Michigan injection molder Agape Plastics Inc. expanded its manufacturing space and added new equipment to serve sales growth driven largely by the robust automotive industry.
The company added 53,600 square feet to its existing facility in Grand Rapids, for a total of about 125,000 square feet of manufacturing space, said President David Cornelius. The company moved in and started to use the new space Feb. 1.
Five new Engel presses are set to arrive over the next four to six weeks, including a 1,650-ton press, which will be the company's largest, Cornelius said. Agape invested about $7.5 million in the new construction and machines.
Agape produces primarily automotive parts, including interior and fascia components, as well as consumer product components and other items. The company expects sales growth of 20 percent this year, with several new program launches in the coming months, Cornelius said.

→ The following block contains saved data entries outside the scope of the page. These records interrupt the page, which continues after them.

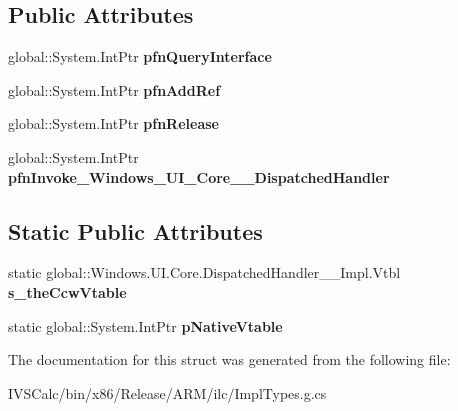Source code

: \subsection*{Public Attributes}
\begin{DoxyCompactItemize}
\item 
\mbox{\label{struct_windows_1_1_u_i_1_1_core_1_1_dispatched_handler_____impl_1_1_vtbl_aa206d7f0abe0a127bcc866f4a92f567d}} 
global\+::\+System.\+Int\+Ptr {\bfseries pfn\+Query\+Interface}
\item 
\mbox{\label{struct_windows_1_1_u_i_1_1_core_1_1_dispatched_handler_____impl_1_1_vtbl_ad1e462aa44a00137f12c457a2270c10a}} 
global\+::\+System.\+Int\+Ptr {\bfseries pfn\+Add\+Ref}
\item 
\mbox{\label{struct_windows_1_1_u_i_1_1_core_1_1_dispatched_handler_____impl_1_1_vtbl_a6f53e54584803a56a8bee059e2d51c1a}} 
global\+::\+System.\+Int\+Ptr {\bfseries pfn\+Release}
\item 
\mbox{\label{struct_windows_1_1_u_i_1_1_core_1_1_dispatched_handler_____impl_1_1_vtbl_acca2172f9302b639504a4f7f501597da}} 
global\+::\+System.\+Int\+Ptr {\bfseries pfn\+Invoke\+\_\+\+Windows\+\_\+\+U\+I\+\_\+\+Core\+\_\+\+\_\+\+Dispatched\+Handler}
\end{DoxyCompactItemize}
\subsection*{Static Public Attributes}
\begin{DoxyCompactItemize}
\item 
\mbox{\label{struct_windows_1_1_u_i_1_1_core_1_1_dispatched_handler_____impl_1_1_vtbl_af2fe2a2113349444eb8315473e778162}} 
static global\+::\+Windows.\+U\+I.\+Core.\+Dispatched\+Handler\+\_\+\+\_\+\+Impl.\+Vtbl {\bfseries s\+\_\+the\+Ccw\+Vtable}
\item 
\mbox{\label{struct_windows_1_1_u_i_1_1_core_1_1_dispatched_handler_____impl_1_1_vtbl_aa4e5482ab05e209d36c71ec41e5205ad}} 
static global\+::\+System.\+Int\+Ptr {\bfseries p\+Native\+Vtable}
\end{DoxyCompactItemize}


The documentation for this struct was generated from the following file\+:\begin{DoxyCompactItemize}
\item 
I\+V\+S\+Calc/bin/x86/\+Release/\+A\+R\+M/ilc/Impl\+Types.\+g.\+cs\end{DoxyCompactItemize}

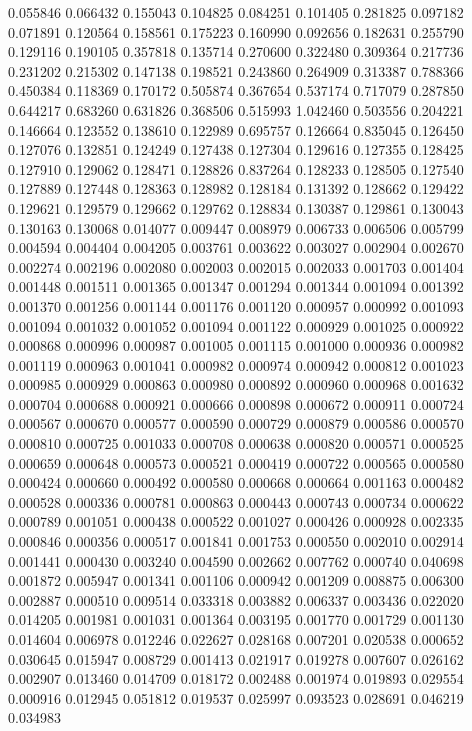 0.055846
0.066432
0.155043
0.104825
0.084251
0.101405
0.281825
0.097182
0.071891
0.120564
0.158561
0.175223
0.160990
0.092656
0.182631
0.255790
0.129116
0.190105
0.357818
0.135714
0.270600
0.322480
0.309364
0.217736
0.231202
0.215302
0.147138
0.198521
0.243860
0.264909
0.313387
0.788366
0.450384
0.118369
0.170172
0.505874
0.367654
0.537174
0.717079
0.287850
0.644217
0.683260
0.631826
0.368506
0.515993
1.042460
0.503556
0.204221
0.146664
0.123552
0.138610
0.122989
0.695757
0.126664
0.835045
0.126450
0.127076
0.132851
0.124249
0.127438
0.127304
0.129616
0.127355
0.128425
0.127910
0.129062
0.128471
0.128826
0.837264
0.128233
0.128505
0.127540
0.127889
0.127448
0.128363
0.128982
0.128184
0.131392
0.128662
0.129422
0.129621
0.129579
0.129662
0.129762
0.128834
0.130387
0.129861
0.130043
0.130163
0.130068
0.014077
0.009447
0.008979
0.006733
0.006506
0.005799
0.004594
0.004404
0.004205
0.003761
0.003622
0.003027
0.002904
0.002670
0.002274
0.002196
0.002080
0.002003
0.002015
0.002033
0.001703
0.001404
0.001448
0.001511
0.001365
0.001347
0.001294
0.001344
0.001094
0.001392
0.001370
0.001256
0.001144
0.001176
0.001120
0.000957
0.000992
0.001093
0.001094
0.001032
0.001052
0.001094
0.001122
0.000929
0.001025
0.000922
0.000868
0.000996
0.000987
0.001005
0.001115
0.001000
0.000936
0.000982
0.001119
0.000963
0.001041
0.000982
0.000974
0.000942
0.000812
0.001023
0.000985
0.000929
0.000863
0.000980
0.000892
0.000960
0.000968
0.001632
0.000704
0.000688
0.000921
0.000666
0.000898
0.000672
0.000911
0.000724
0.000567
0.000670
0.000577
0.000590
0.000729
0.000879
0.000586
0.000570
0.000810
0.000725
0.001033
0.000708
0.000638
0.000820
0.000571
0.000525
0.000659
0.000648
0.000573
0.000521
0.000419
0.000722
0.000565
0.000580
0.000424
0.000660
0.000492
0.000580
0.000668
0.000664
0.001163
0.000482
0.000528
0.000336
0.000781
0.000863
0.000443
0.000743
0.000734
0.000622
0.000789
0.001051
0.000438
0.000522
0.001027
0.000426
0.000928
0.002335
0.000846
0.000356
0.000517
0.001841
0.001753
0.000550
0.002010
0.002914
0.001441
0.000430
0.003240
0.004590
0.002662
0.007762
0.000740
0.040698
0.001872
0.005947
0.001341
0.001106
0.000942
0.001209
0.008875
0.006300
0.002887
0.000510
0.009514
0.033318
0.003882
0.006337
0.003436
0.022020
0.014205
0.001981
0.001031
0.001364
0.003195
0.001770
0.001729
0.001130
0.014604
0.006978
0.012246
0.022627
0.028168
0.007201
0.020538
0.000652
0.030645
0.015947
0.008729
0.001413
0.021917
0.019278
0.007607
0.026162
0.002907
0.013460
0.014709
0.018172
0.002488
0.001974
0.019893
0.029554
0.000916
0.012945
0.051812
0.019537
0.025997
0.093523
0.028691
0.046219
0.034983
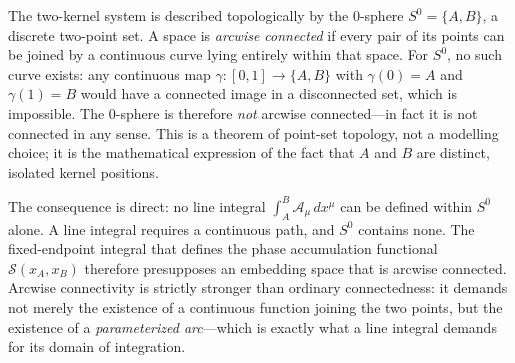 \documentclass[%
 reprint, amsmath,amssymb, aps, prb, ]{revtex4-2}
\numberwithin{equation}{section}
\begin{document}
The two-kernel system is described topologically by the 0-sphere $S^0 = \{A, B\}$, a discrete two-point set. A space is \emph{arcwise connected} if every pair of its points can be joined by a continuous curve lying entirely within that space. For $S^0$, no such curve exists: any continuous map $\gamma:[0,1]\to\{A,B\}$ with $\gamma(0)=A$ and $\gamma(1)=B$ would have a connected image in a disconnected set, which is impossible. The 0-sphere is therefore \emph{not} arcwise connected---in fact it is not connected in any sense. This is a theorem of point-set topology, not a modelling choice; it is the mathematical expression of the fact that $A$ and $B$ are distinct, isolated kernel positions.

The consequence is direct: no line integral $\int_A^B \mathcal{A}_\mu\,dx^\mu$ can be defined within $S^0$ alone. A line integral requires a continuous path, and $S^0$ contains none. The fixed-endpoint integral that defines the phase accumulation functional $\mathcal{S}(x_A,x_B)$ therefore presupposes an embedding space that is arcwise connected. Arcwise connectivity is strictly stronger than ordinary connectedness: it demands not merely the existence of a continuous function joining the two points, but the existence of a \emph{parameterized arc}---which is exactly what a line integral demands for its domain of integration.

\end{document}
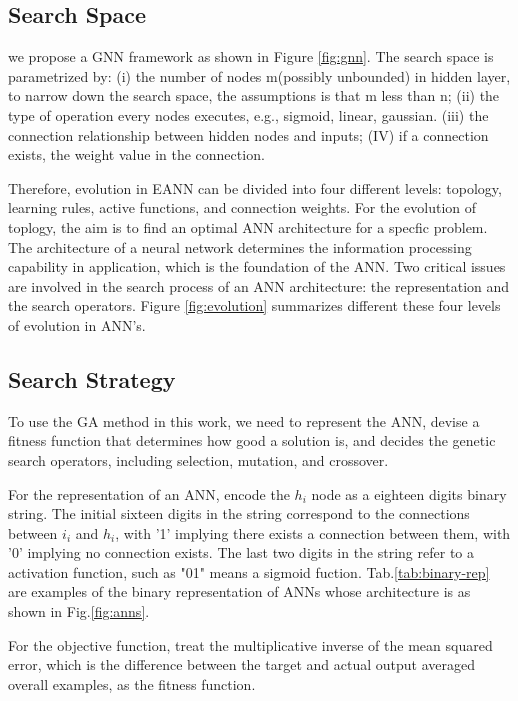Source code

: \subsection{Search Space}
we propose a GNN framework as shown in Figure \ref{fig:gnn}. The search space
is parametrized by: (i) the number of nodes m(possibly unbounded) in hidden
layer, to narrow down the search space, the assumptions is that m less than n; (ii) the type of
operation every nodes executes, e.g., sigmoid, linear, gaussian. (iii) the
connection relationship between hidden nodes and inputs; (IV) if a connection
exists, the weight value in the connection.

Therefore, evolution in EANN can be divided into four different levels: topology, learning
rules, active functions, and connection weights. For the evolution of toplogy,
the aim is to find an optimal ANN architecture for a specfic problem. The
architecture of a neural network determines the information processing
capability in application, which is the foundation of the ANN. Two critical
issues are involved in the search process of an ANN architecture: the
representation and the search operators.
Figure \ref{fig:evolution} summarizes different these four levels of evolution in ANN's.



\subsection{Search Strategy}
To use the GA method in this work, we need to represent the ANN, devise a
fitness function that determines how good a solution is, and decides the
genetic search operators, including selection, mutation, and crossover.

For the representation of an ANN, encode the $h_i$ node as a eighteen digits
binary string. The initial sixteen digits in the string correspond to the
connections between $i_i$ and $h_i$, with '1' implying there exists a
connection between them, with '0' implying no connection exists. The last two
digits in the string refer to a activation function, such as "01" means a
sigmoid fuction.  Tab.\ref{tab:binary-rep} are examples of the binary
representation of ANNs whose architecture is as shown in
Fig.\ref{fig:anns}. 

For the objective function, treat the multiplicative inverse of the mean
squared error, which is the difference between the target and actual output
averaged overall examples, as the fitness function.

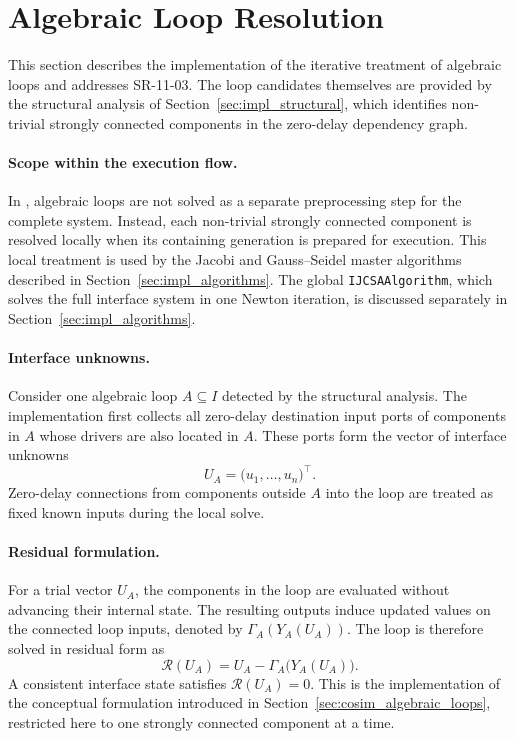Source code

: \section{Algebraic Loop Resolution}
\label{sec:impl_algebraic_loops}

This section describes the implementation of the iterative treatment of algebraic loops and addresses SR-11-03.
The loop candidates themselves are provided by the structural analysis of Section~\ref{sec:impl_structural}, which identifies non-trivial strongly connected components in the zero-delay dependency graph.

\paragraph{Scope within the execution flow.}
In \syssimx{}, algebraic loops are not solved as a separate preprocessing step for the complete system.
Instead, each non-trivial strongly connected component is resolved locally when its containing generation is prepared for execution.
This local treatment is used by the Jacobi and Gauss--Seidel master algorithms described in Section~\ref{sec:impl_algorithms}.
The global \texttt{IJCSAAlgorithm}, which solves the full interface system in one Newton iteration, is discussed separately in Section~\ref{sec:impl_algorithms}.

\paragraph{Interface unknowns.}
Consider one algebraic loop $A \subseteq I$ detected by the structural analysis.
The implementation first collects all zero-delay destination input ports of components in $A$ whose drivers are also located in $A$.
These ports form the vector of interface unknowns
\begin{equation}
    U_A = \bigl(u_1,\ldots,u_n\bigr)^\top.
\end{equation}
Zero-delay connections from components outside $A$ into the loop are treated as fixed known inputs during the local solve.

\paragraph{Residual formulation.}
For a trial vector $U_A$, the components in the loop are evaluated without advancing their internal state.
The resulting outputs induce updated values on the connected loop inputs, denoted by $\Gamma_A(Y_A(U_A))$.
The loop is therefore solved in residual form as
\begin{equation}
    \mathcal{R}(U_A) = U_A - \Gamma_A\!\bigl(Y_A(U_A)\bigr).
\end{equation}
A consistent interface state satisfies $\mathcal{R}(U_A)=0$.
This is the implementation of the conceptual formulation introduced in Section~\ref{sec:cosim_algebraic_loops}, restricted here to one strongly connected component at a time.

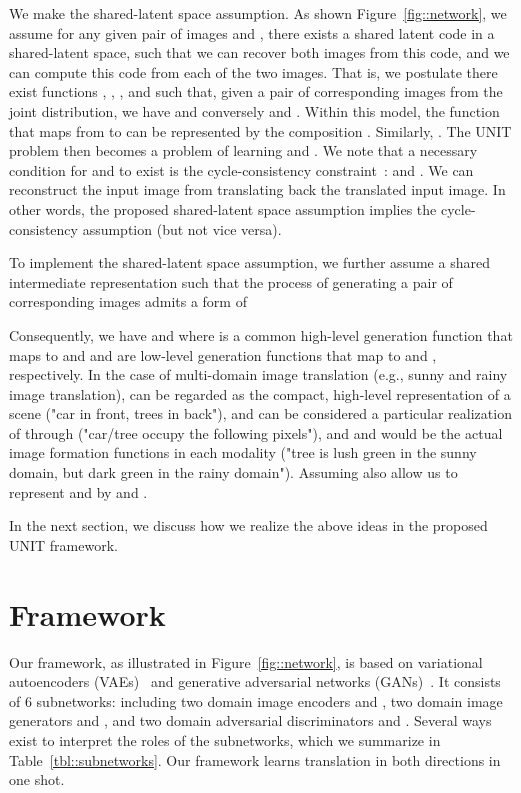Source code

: \documentclass{article}
\begin{document}
We make the shared-latent space assumption. As shown Figure~\ref{fig::network}, we assume for any given pair of images  and , there exists a shared latent code  in a shared-latent space, such that we can recover both images from this code, and we can compute this code from each of the two images. That is, we postulate there exist functions , , , and  such that, given a pair of corresponding images  from the joint distribution, we have  and conversely  and . Within this model, the function  that maps from  to  can be represented by the composition . Similarly, . The UNIT problem then becomes a problem of learning  and . We note that a necessary condition for  and  to exist is the cycle-consistency constraint~\cite{zhu2017unpaired,kim2017learning}:  and . We can reconstruct the input image from translating back the translated input image. In other words, the proposed shared-latent space assumption implies the cycle-consistency assumption (but not vice versa).


To implement the shared-latent space assumption, we further assume a shared intermediate representation  such that the process of generating a pair of corresponding images admits a form of 

Consequently, we have  and  where  is a common high-level generation function that maps  to  and  and  are low-level generation functions that map  to  and , respectively. In the case of multi-domain image translation (e.g., sunny and rainy image translation),  can be regarded as the compact, high-level representation of a scene ("car in front, trees in back"), and  can be considered a particular realization of  through  ("car/tree occupy the following pixels"), and  and  would be the actual image formation functions in each modality ("tree is lush green in the sunny domain, but dark green in the rainy domain"). Assuming  also allow us to represent  and  by  and . 


In the next section, we discuss how we realize the above ideas in the proposed UNIT framework.

\section{Framework}

Our framework, as illustrated in Figure~\ref{fig::network}, is based on variational autoencoders (VAEs)~\cite{kingma2013auto,rezende2014stochastic,larsen2015autoencoding} and generative adversarial networks (GANs)~\cite{goodfellow2014generative,liu2016coupled}. It consists of 6 subnetworks: including two domain image encoders  and , two domain image generators  and , and two domain adversarial discriminators  and . Several ways exist to interpret the roles of the subnetworks, which we summarize in Table~\ref{tbl::subnetworks}. Our framework learns translation in both directions in one shot. 
\end{document}
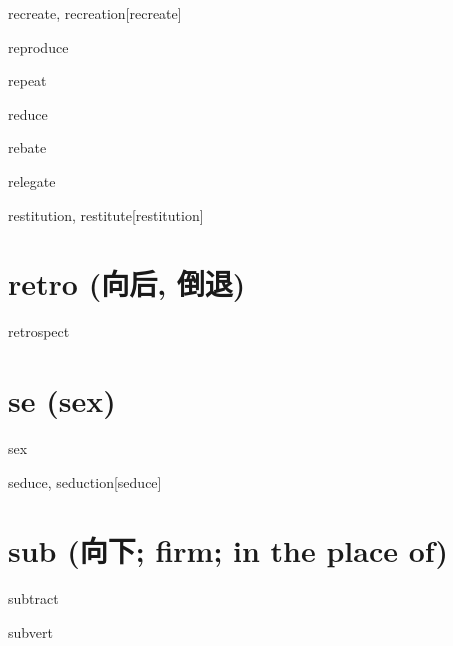 \begin{RefWord}{recreate, recreation}[recreate]
\end{RefWord}

\begin{RefWord}{reproduce}
\end{RefWord}

\begin{RefWord}{repeat}
\end{RefWord}

\begin{RefWord}{reduce}
\end{RefWord}

\begin{RefWord}{rebate}
\end{RefWord}

\begin{RefWord}{relegate}
\end{RefWord}

\begin{RefWord}{restitution, restitute}[restitution]
\end{RefWord}

\section{retro (向后, 倒退)}
\begin{RefWord}{retrospect}
\end{RefWord}

\section{se (sex)}

\begin{RefWord}{sex}
\end{RefWord}

\begin{RefWord}{seduce, seduction}[seduce]
\end{RefWord}


\section{sub (向下; firm; in the place of)}

\begin{RefWord}{subtract}
\end{RefWord}

\begin{RefWord}{subvert}
\end{RefWord}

When planning the expansion, Agape was concerned about traffic congestion and the ability for trucks and staff vehicles to safely exit the industrial park, even considering relocating. But Tallmadge Township and the Ottawa County Road Commission, in partnership with the Michigan Department of Transportation, were able to secure state funding to install a traffic signal at the intersection and add appropriate turn lanes.
“That was part of the agreement for us to stay here and put this addition on, is that we would get some sort of traffic light at the end of the road,” Cornelius said. “The situation trying to turn left out of here had become a near impossibility during a couple times a day of peak traffic, especially if you're behind a truck.”
The total construction cost for the road project is estimated at $371,434, with $297,147 coming from the state's Transportation Economic Development Fund and $74,287 from Tallmadge Township, according to a release from the Ottawa County Road Commission.
Agape also committed to adding 54 new jobs by 2018, the release indicates. The company currently employs 238, with 41 added in just the last year.
“We had quite a bit of growth last year, and we've been busting at the seams,” Cornelius said.